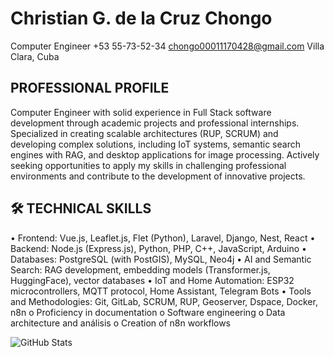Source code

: # Christian G. de la Cruz Chongo 

 
Computer Engineer 
+53 55-73-52-34 
chongo00011170428@gmail.com 
Villa Clara, Cuba 

## PROFESSIONAL PROFILE 
Computer Engineer with solid experience in Full Stack software development 
through academic projects and professional internships. Specialized in creating 
scalable architectures (RUP, SCRUM) and developing complex solutions, including 
IoT systems, semantic search engines with RAG, and desktop applications for 
image processing. Actively seeking opportunities to apply my skills in challenging 
professional environments and contribute to the development of innovative 
projects. 

## 🛠 TECHNICAL SKILLS 
• Frontend: Vue.js, Leaflet.js, Flet (Python), Laravel, Django, Nest, React 
• Backend: Node.js (Express.js), Python, PHP, C++, JavaScript, Arduino 
• Databases: PostgreSQL (with PostGIS), MySQL, Neo4j 
• AI and Semantic Search: RAG development, embedding models 
(Transformer.js, HuggingFace), vector databases 
• IoT and Home Automation: ESP32 microcontrollers, MQTT protocol, 
Home Assistant, Telegram Bots 
• Tools and Methodologies: Git, GitLab, SCRUM, RUP, Geoserver, Dspace, 
Docker, n8n 
o Proficiency in documentation 
o Software engineering 
o Data architecture and análisis 
o Creation of n8n workflows 

![GitHub Stats](https://github-readme-stats.vercel.app/api?username=chongo00&theme=chartreuse-dark&show_icons=true&hide_border=true&count_private=true)
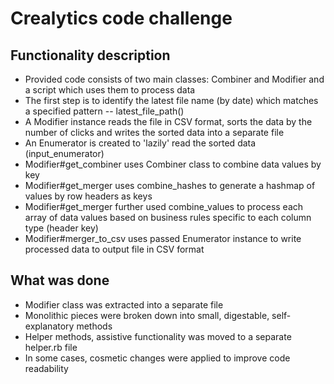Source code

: # Crealytics code challenge

## Functionality description

- Provided code consists of two main classes: Combiner and Modifier and a script which uses them to process data
- The first step is to identify the latest file name (by date) which matches a specified pattern -- latest_file_path()
- A Modifier instance reads the file in CSV format, sorts the data by the number of clicks and writes the sorted data into a separate file
- An Enumerator is created to 'lazily' read the sorted data (input_enumerator)
- Modifier#get_combiner uses Combiner class to combine data values by key
- Modifier#get_merger uses combine_hashes to generate a hashmap of values by row headers as keys
- Modifier#get_merger further used combine_values to process each array of data values based on business rules specific to each column type (header key)
- Modifier#merger_to_csv uses passed Enumerator instance to write processed data to output file in CSV format

## What was done

- Modifier class was extracted into a separate file
- Monolithic pieces were broken down into small, digestable, self-explanatory methods
- Helper methods, assistive functionality was moved to a separate helper.rb file
- In some cases, cosmetic changes were applied to improve code readability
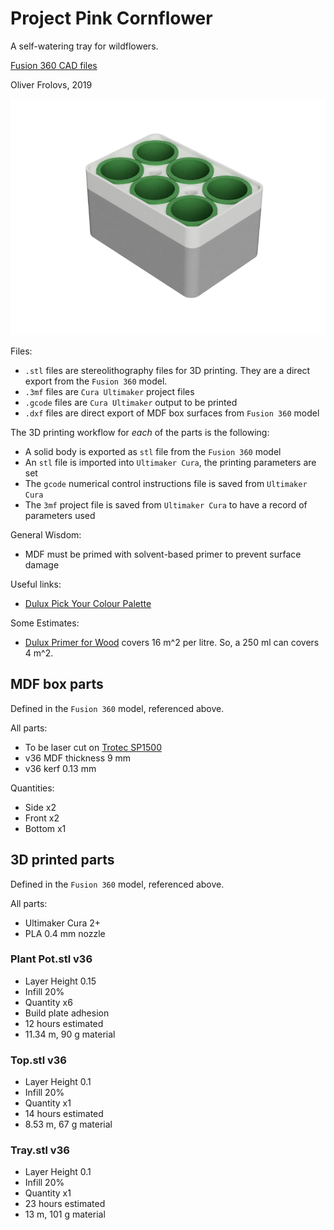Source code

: # Project Pink Cornflower

A self-watering tray for wildflowers.

[Fusion 360 CAD files](https://a360.co/2TBmJan)

Oliver Frolovs, 2019

![Image of 3D Printed Flower Tray](tray.png)

Files:

* `.stl` files are stereolithography files for 3D printing. They are a direct export from the `Fusion 360` model.
* `.3mf` files are `Cura Ultimaker` project files
* `.gcode` files are `Cura Ultimaker` output to be printed
* `.dxf` files are direct export of MDF box surfaces from `Fusion 360` model

The 3D printing workflow for *each* of the parts is the following:

* A solid body is exported as `stl` file from the `Fusion 360` model
* An `stl` file is imported into `Ultimaker Cura`, the printing parameters are set
* The `gcode` numerical control instructions file is saved from `Ultimaker Cura`
* The `3mf` project file is saved from `Ultimaker Cura` to have a record of parameters used

General Wisdom:

* MDF must be primed with solvent-based primer to prevent surface damage

Useful links:

* [Dulux Pick Your Colour Palette](https://www.dulux.co.uk/en/colour-details/)

Some Estimates:

* [Dulux Primer for Wood](https://www.dulux.co.uk/en/products/primer-undercoat-wood) covers 16 m^2 per litre. So, a 250 ml can covers 4 m^2.

## MDF box parts

Defined in the `Fusion 360` model, referenced above.

All parts:
* To be laser cut on [Trotec SP1500](https://www.troteclaser.com/en-gb/trotec-laser-machines/laser-cutters-sp-series/)
* v36 MDF thickness 9 mm
* v36 kerf 0.13 mm

Quantities:
* Side x2
* Front x2
* Bottom x1

## 3D printed parts

Defined in the `Fusion 360` model, referenced above.

All parts:
* Ultimaker Cura 2+
* PLA 0.4 mm nozzle

### Plant Pot.stl v36
* Layer Height 0.15
* Infill 20%
* Quantity x6
* Build plate adhesion
* 12 hours estimated
* 11.34 m, 90 g material

### Top.stl v36
* Layer Height 0.1
* Infill 20%
* Quantity x1
* 14 hours estimated
* 8.53 m, 67 g material

### Tray.stl v36
* Layer Height 0.1
* Infill 20%
* Quantity x1
* 23 hours estimated
* 13 m, 101 g material
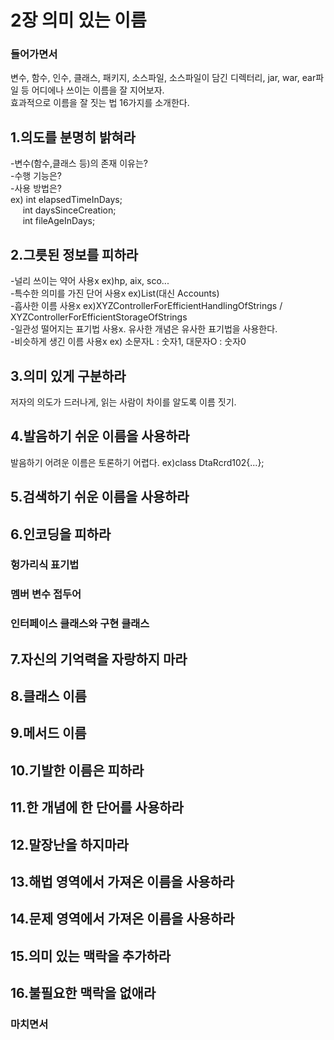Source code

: # 2장 의미 있는 이름

### 들어가면서
변수, 함수, 인수, 클래스, 패키지, 소스파일, 소스파일이 담긴 디렉터리, jar, war, ear파일 등 어디에나 쓰이는 이름을 잘 지어보자.<br/>
효과적으로 이름을 잘 짓는 법 16가지를 소개한다.

## 1.의도를 분명히 밝혀라
-변수(함수,클래스 등)의 존재 이유는?<br/> 
-수행 기능은?<br/>
-사용 방법은?<br/>
ex) int elapsedTimeInDays;<br/>
&nbsp;&nbsp;&nbsp;&nbsp;&nbsp;int daysSinceCreation;<br/>
&nbsp;&nbsp;&nbsp;&nbsp;&nbsp;int fileAgeInDays;<br/>

## 2.그릇된 정보를 피하라
-널리 쓰이는 약어 사용x ex)hp, aix, sco...<br/>
-특수한 의미를 가진 단어 사용x ex)List(대신 Accounts)<br/>
-흡사한 이름 사용x ex)XYZControllerForEfficientHandlingOfStrings / XYZControllerForEfficientStorageOfStrings <br/>
-일관성 떨어지는 표기법 사용x. 유사한 개념은 유사한 표기법을 사용한다.<br/>
-비슷하게 생긴 이름 사용x ex) 소문자L : 숫자1, 대문자O : 숫자0 <br/>

## 3.의미 있게 구분하라
저자의 의도가 드러나게, 읽는 사람이 차이를 알도록 이름 짓기.

## 4.발음하기 쉬운 이름을 사용하라
발음하기 어려운 이름은 토론하기 어렵다. ex)class DtaRcrd102{...};

## 5.검색하기 쉬운 이름을 사용하라


## 6.인코딩을 피하라
### 헝가리식 표기법
### 멤버 변수 접두어 
### 인터페이스 클래스와 구현 클래스

## 7.자신의 기억력을 자랑하지 마라

## 8.클래스 이름

## 9.메서드 이름

## 10.기발한 이름은 피하라

## 11.한 개념에 한 단어를 사용하라

## 12.말장난을 하지마라 

## 13.해법 영역에서 가져온 이름을 사용하라

## 14.문제 영역에서 가져온 이름을 사용하라

## 15.의미 있는 맥락을 추가하라 

## 16.불필요한 맥락을 없애라

### 마치면서
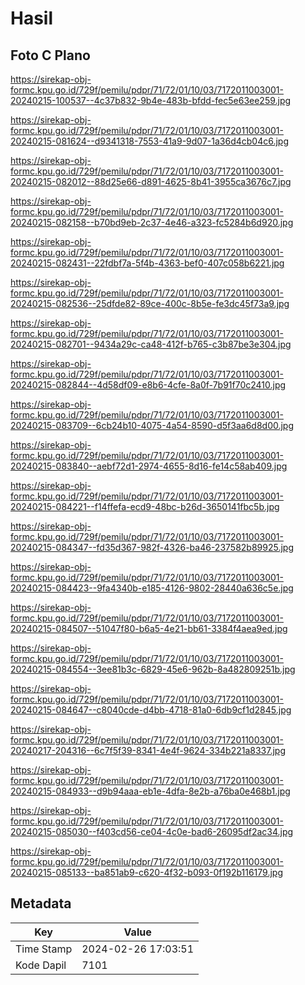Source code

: # Hasil

## Foto C Plano

https://sirekap-obj-formc.kpu.go.id/729f/pemilu/pdpr/71/72/01/10/03/7172011003001-20240215-100537--4c37b832-9b4e-483b-bfdd-fec5e63ee259.jpg

https://sirekap-obj-formc.kpu.go.id/729f/pemilu/pdpr/71/72/01/10/03/7172011003001-20240215-081624--d9341318-7553-41a9-9d07-1a36d4cb04c6.jpg

https://sirekap-obj-formc.kpu.go.id/729f/pemilu/pdpr/71/72/01/10/03/7172011003001-20240215-082012--88d25e66-d891-4625-8b41-3955ca3676c7.jpg

https://sirekap-obj-formc.kpu.go.id/729f/pemilu/pdpr/71/72/01/10/03/7172011003001-20240215-082158--b70bd9eb-2c37-4e46-a323-fc5284b6d920.jpg

https://sirekap-obj-formc.kpu.go.id/729f/pemilu/pdpr/71/72/01/10/03/7172011003001-20240215-082431--22fdbf7a-5f4b-4363-bef0-407c058b6221.jpg

https://sirekap-obj-formc.kpu.go.id/729f/pemilu/pdpr/71/72/01/10/03/7172011003001-20240215-082536--25dfde82-89ce-400c-8b5e-fe3dc45f73a9.jpg

https://sirekap-obj-formc.kpu.go.id/729f/pemilu/pdpr/71/72/01/10/03/7172011003001-20240215-082701--9434a29c-ca48-412f-b765-c3b87be3e304.jpg

https://sirekap-obj-formc.kpu.go.id/729f/pemilu/pdpr/71/72/01/10/03/7172011003001-20240215-082844--4d58df09-e8b6-4cfe-8a0f-7b91f70c2410.jpg

https://sirekap-obj-formc.kpu.go.id/729f/pemilu/pdpr/71/72/01/10/03/7172011003001-20240215-083709--6cb24b10-4075-4a54-8590-d5f3aa6d8d00.jpg

https://sirekap-obj-formc.kpu.go.id/729f/pemilu/pdpr/71/72/01/10/03/7172011003001-20240215-083840--aebf72d1-2974-4655-8d16-fe14c58ab409.jpg

https://sirekap-obj-formc.kpu.go.id/729f/pemilu/pdpr/71/72/01/10/03/7172011003001-20240215-084221--f14ffefa-ecd9-48bc-b26d-3650141fbc5b.jpg

https://sirekap-obj-formc.kpu.go.id/729f/pemilu/pdpr/71/72/01/10/03/7172011003001-20240215-084347--fd35d367-982f-4326-ba46-237582b89925.jpg

https://sirekap-obj-formc.kpu.go.id/729f/pemilu/pdpr/71/72/01/10/03/7172011003001-20240215-084423--9fa4340b-e185-4126-9802-28440a636c5e.jpg

https://sirekap-obj-formc.kpu.go.id/729f/pemilu/pdpr/71/72/01/10/03/7172011003001-20240215-084507--51047f80-b6a5-4e21-bb61-3384f4aea9ed.jpg

https://sirekap-obj-formc.kpu.go.id/729f/pemilu/pdpr/71/72/01/10/03/7172011003001-20240215-084554--3ee81b3c-6829-45e6-962b-8a482809251b.jpg

https://sirekap-obj-formc.kpu.go.id/729f/pemilu/pdpr/71/72/01/10/03/7172011003001-20240215-084647--c8040cde-d4bb-4718-81a0-6db9cf1d2845.jpg

https://sirekap-obj-formc.kpu.go.id/729f/pemilu/pdpr/71/72/01/10/03/7172011003001-20240217-204316--6c7f5f39-8341-4e4f-9624-334b221a8337.jpg

https://sirekap-obj-formc.kpu.go.id/729f/pemilu/pdpr/71/72/01/10/03/7172011003001-20240215-084933--d9b94aaa-eb1e-4dfa-8e2b-a76ba0e468b1.jpg

https://sirekap-obj-formc.kpu.go.id/729f/pemilu/pdpr/71/72/01/10/03/7172011003001-20240215-085030--f403cd56-ce04-4c0e-bad6-26095df2ac34.jpg

https://sirekap-obj-formc.kpu.go.id/729f/pemilu/pdpr/71/72/01/10/03/7172011003001-20240215-085133--ba851ab9-c620-4f32-b093-0f192b116179.jpg


## Metadata

| Key        | Value               |
| ---------- | ------------------- |
| Time Stamp | 2024-02-26 17:03:51 |
| Kode Dapil | 7101                |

========

INSTRUCTIONS TO FOLLOW: In the records, which lines use the word "Computer"? Report them.

SOLUTION TO THIS EXERCISE:
Computer Engineer 
Computer Engineer with solid experience in Full Stack software development 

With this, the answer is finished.